Data Processing Agreement
Version: June 28, 2026
This Data Processing Agreement (the "DPA", in Dutch a verwerkersovereenkomst) forms part of the Terms of Service between PiqloLabs, a sole proprietorship (eenmanszaak) based in Amsterdam, the Netherlands ("Piqlo", "we"), and you when you use Piqlo features that collect personal data about your own customers, such as the loyalty stamp card and the contact or review capture. It is required by Article 28 of the EU General Data Protection Regulation (GDPR). For your account-holder data, Piqlo is the controller and our Privacy Policy applies instead.
1. Roles
For the personal data of your end-customers that you collect through Piqlo, you are the controller and Piqlo is the processor. Piqlo processes that data only to provide the Service to you, on your documented instructions, and never for its own purposes. Your use of Piqlo, your configuration of these features, and these terms are your documented instructions; any other instruction must be agreed in writing. If we consider that one of your instructions infringes the GDPR or other applicable data protection law, we will inform you without delay.
2. Subject matter, nature, purpose, and duration
Subject matter and nature:hosting, storage, display, and processing of your end-customers' personal data so you can run loyalty programs, capture contacts, and issue digital wallet passes through Piqlo.
Purpose: to provide and support the loyalty and contact features you choose to use.
Duration: for as long as you use these features and hold an account, after which the deletion rules in section 9 apply.
3. Categories of data subjects and personal data
Data subjects: your customers and contacts, for example loyalty members and people who save their details from your card.
Personal data: the data you choose to collect, which may include: first name; email address; phone number; loyalty stamp and reward history; marketing-consent choices (whether given, when, how, and for what); any notes you write about a customer; and device registration identifiers used to deliver and update Apple and Google Wallet passes. Piqlo does not require special-category data and you should not enter it.
4. Confidentiality
We ensure that people authorised to process the personal data are bound by an obligation of confidentiality and process it only as needed to provide the Service.
5. Security (Article 32)
We maintain technical and organisational measures appropriate to the risk, including: account-level access controls and ownership checks on every request; encryption in transit (TLS 1.2+) and at rest; per-account and per-IP rate limiting; validation that blocks redirects to private or internal addresses; constant-time comparison of secrets; fail-closed handling of loyalty actions; and storage of your customer data in Cloudflare D1 under Cloudflare's EU jurisdiction, with the loyalty coordination components pinned to the same EU jurisdiction.

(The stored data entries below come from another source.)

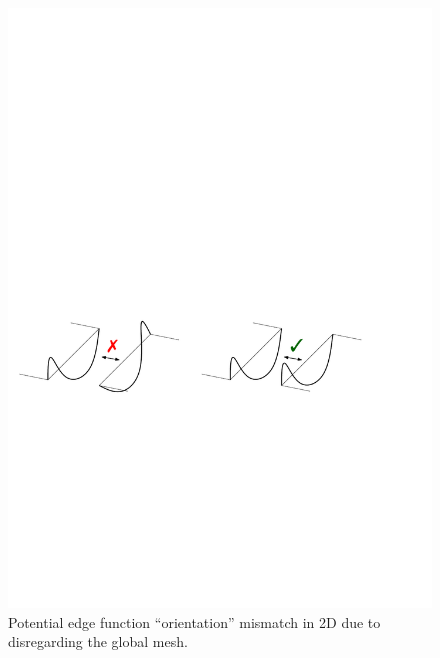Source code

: \begin{figure}[!ht]
\begin{center}
\includegraphics[scale=0.7]{./figures/OrientationsEdgeMismatch.pdf}
\caption{Potential edge function ``orientation'' mismatch in 2D due to disregarding the global mesh.}
\label{fig:edgemismatchintro}
\end{center}
\end{figure}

Wallet pass images are stored in Cloudflare R2 in the EU region, and a globally replicated Cloudflare cache (KV) holds a minimal, transient copy of signed wallet passes, covered by Standard Contractual Clauses. We do not store raw IP addresses.
6. Sub-processors
You give general authorisation for Piqlo to engage sub-processors to provide the Service. Our current sub-processors, what each does, and where data sits are listed on our sub-processors page. We impose data protection obligations on each sub-processor that are no less protective than those in this DPA, and we remain responsible for their performance. Before we add a new sub-processor that handles personal data, we will give notice as described on that page so you can object on reasonable data protection grounds within 30 days of the notice. If you object and we cannot reasonably address your concern, you may terminate the affected feature, and if you can no longer use the Service without it, your subscription, with a pro-rata refund of any prepaid fees for the unused period.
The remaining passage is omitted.